Announcement

Collapse
No announcement yet.
X
  • Filter
  • Time
  • Show
Clear All
new posts

  • Omitted Time Dummy Variables.

    Hi all,

    I'm relatively new to Stata and I was wondering if anyone could potentially help with a problem I'm encountering. I'm attempting to model crime rates on a number of explanatory variables (inequality, median income, poverty, unemployment, population density, young males, ethnic minorities, prison population and police force strength). The data I am using is panel data, for ten different cities over a ten year period, and I am estimating my model using a pooled OLS.

    I have carried out the regression itself, but I am currently going through standard robustness tests by investigating whether my coefficients hold up when I include dummy variables for each year I have covered in the data however I am encountering an apparent problem of collinearity.
    When I add these dummies (using the command i.Year), I have the last year in my sample omitted due to collinearity.

    I have no idea as to why this may be the case, but I'm keen to know if there's a way around this or ideas as to what may be the cause?

    I have attached some photos for reference.

    Thanks for any replies in advance!
    Pooled OLS Regression Year Dummies included (2014 omitted)
    Last edited by Wesley Bell; 30 Mar 2016, 20:34.

  • #2
    This is not a problem.
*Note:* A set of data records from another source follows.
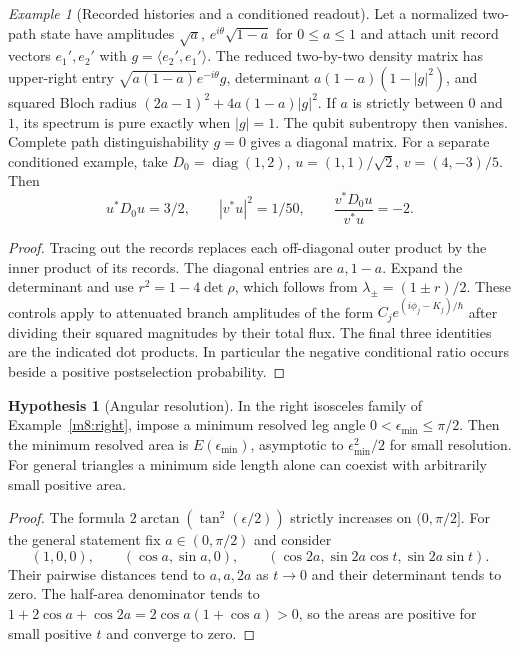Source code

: \documentclass[11pt,reqno]{amsart}
\theoremstyle{definition}
\newtheorem{hypothesis}[theorem]{Hypothesis}
\theoremstyle{remark}
\newtheorem{example}[theorem]{Example}
\numberwithin{equation}{section}
\begin{document}
\begin{example}[Recorded histories and a conditioned readout]\label{m8:histories}
Let a normalized two-path state have amplitudes
$\sqrt a$, $e^{i\theta}\sqrt{1-a}$ for $0\le a\le1$ and attach
unit record vectors $e_1',e_2'$ with $g=\langle e_2',e_1'\rangle$.
The reduced two-by-two density matrix has upper-right entry
$\sqrt{a(1-a)}e^{-i\theta}g$, determinant $a(1-a)(1-|g|^2)$,
and squared Bloch radius $(2a-1)^2+4a(1-a)|g|^2$.
If $a$ is strictly between $0$ and $1$, its spectrum is pure
exactly when $|g|=1$. The qubit subentropy then vanishes.
Complete path distinguishability $g=0$ gives a diagonal
matrix. For a separate conditioned example, take
$D_0=\operatorname{diag}(1,2)$, $u=(1,1)/\sqrt2$,
$v=(4,-3)/5$. Then
\[
 u^*D_0u=3/2,\qquad |v^*u|^2=1/50,\qquad
 \frac{v^*D_0u}{v^*u}=-2 .
\]
\end{example}
\begin{proof}
Tracing out the records replaces each off-diagonal outer
product by the inner product of its records. The diagonal entries
are $a,1-a$. Expand the determinant and use $r^2=1-4\det\rho$,
which follows from $\lambda_\pm=(1\pm r)/2$. These controls apply
to attenuated branch amplitudes of the form $C_j e^{(i\phi_j-K_j)/\hbar}$
after dividing their squared magnitudes by their total flux.
The final three identities are the indicated dot products.
In particular the negative conditional ratio occurs beside a
positive postselection probability.
\end{proof}


\begin{hypothesis}[Angular resolution]\label{m8:resolution}
In the right isosceles family of Example~\ref{m8:right}, impose a
minimum resolved leg angle $0<\epsilon_{\min}\le\pi/2$.
Then the minimum resolved area is $E(\epsilon_{\min})$,
asymptotic to $\epsilon_{\min}^2/2$ for small resolution.
For general triangles a minimum side length alone can coexist
with arbitrarily small positive area.
\end{hypothesis}
\begin{proof}
The formula $2\arctan(\tan^2(\epsilon/2))$ strictly increases
on $(0,\pi/2]$. For the general statement fix $a\in(0,\pi/2)$
and consider
\[
 (1,0,0),\qquad (\cos a,\sin a,0),\qquad
 (\cos2a,\sin2a\cos t,\sin2a\sin t).
\]
Their pairwise distances tend to $a,a,2a$ as $t\to0$ and their
determinant tends to zero. The half-area denominator tends to
$1+2\cos a+\cos2a=2\cos a(1+\cos a)>0$, so the areas are positive
for small positive $t$ and converge to zero.
\end{proof}
\end{document}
This is expected and there is nothing you need to get around.

    So, imagine you had created your indicator (dummy) variables for years 2006 through 2014 by hand. The first one, call it 2006.year would equal 1 for all observations in which year == 2006, and 0 in all other observations. Similarly for each year all the way up through 2014.year equaling 1 for all observations in which year = 2014, and 0 in all others. So, in every observation, one and only one of the year indicator variables will be 1 and all the others will be zero. So in every observation if you add them up, the total is always 1. It follows that these variables are co-linear with the constant term. This is always the case with indicator variables: they sum to 1 in every observation and are, as a group, colinear with the constant term.

    Since you can't solve the regression equations if there are co-linear terms, something has to give. So Stata will resolve this automatically dropping one of the indicators, typically the last one (though you can different one if you want to.)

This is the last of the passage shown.